We get to Main Street and look up the road in the slanting sun. I think well we could go to the Frosty but Honey shouldn’t eat burgers and fries and besides last time we were here I learned the new owner is an evangelical with a stack of unsettling magazines about the Holy Land. There’s a Chinese place in a big drafty room that was once a Curves gym which closed after two months, and there’s a diner past the Holiday Market that as far as I can tell is never open, and a pizza place that for some reason I just feel too sad to go into. Last, and I mean literally, it’s the only other place, there’s Reynaldo’s which is actually just about fine, and which my grandmother liked, “Mexikun,” she pronounced it, and I’m thinking about her tonight so that’s where we go. It is five minutes up Main Street in what I think was once a Black Bear diner and has the advantage of being sort of warmly lit and the slightest bit cozy and sometimes has real live groups of people eating there and I say, “That’s what we’ll do, Honey, we’ll have tacos and rice and beans and guacamole and Mama will have one beer.” And I push the stroller and Honey seems soothed by the cooling night air and the sound of the bugs which have started up sometime without my noticing.

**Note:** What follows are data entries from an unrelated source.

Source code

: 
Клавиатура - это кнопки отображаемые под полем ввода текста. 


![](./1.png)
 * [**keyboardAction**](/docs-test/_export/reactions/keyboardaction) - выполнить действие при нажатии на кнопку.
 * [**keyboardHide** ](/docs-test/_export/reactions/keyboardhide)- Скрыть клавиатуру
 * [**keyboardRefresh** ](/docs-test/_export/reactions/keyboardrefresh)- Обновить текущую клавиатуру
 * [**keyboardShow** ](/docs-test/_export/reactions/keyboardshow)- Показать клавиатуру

We arrive at Reynaldo’s and I’m disappointed to see it’s almost empty and only one car in the parking lot. But I wheel in the stroller, which catches in the door since there’s no one to hold it and Honey says “Uh-oh” which she has just this month started to say, adorably, when something isn’t right. A young woman with piteous acne, who is not white, maybe a daughter of the eponymous Reynaldo, slouches over a podium looking at her phone and she rallies and shows us to a table. Before I get Honey out of her stroller I see the crone, no, must call her Alice, in a booth in the corner of the empty restaurant. I’m so desperate to sit at a table with someone that I wheel over. “Hi there!” I say. “Well hi,” she says, like she’s not surprised to see us. She’s tucking into a giant trough of rice and beans. “You can join me if you like,” she says. And I say “We’ll do that, thanks!” And I take the high chair from the hostess and I say “We’ll sit right here” and lug it over and arrange Honey in it. Alice reaches over to my surprise and chucks her under the chin with a gnarled finger and Honey looks shy and moves her chin into her shoulder and looks up at Alice through lashes, and then smiles her coy little ray-of-light smile and I want to die with pride again.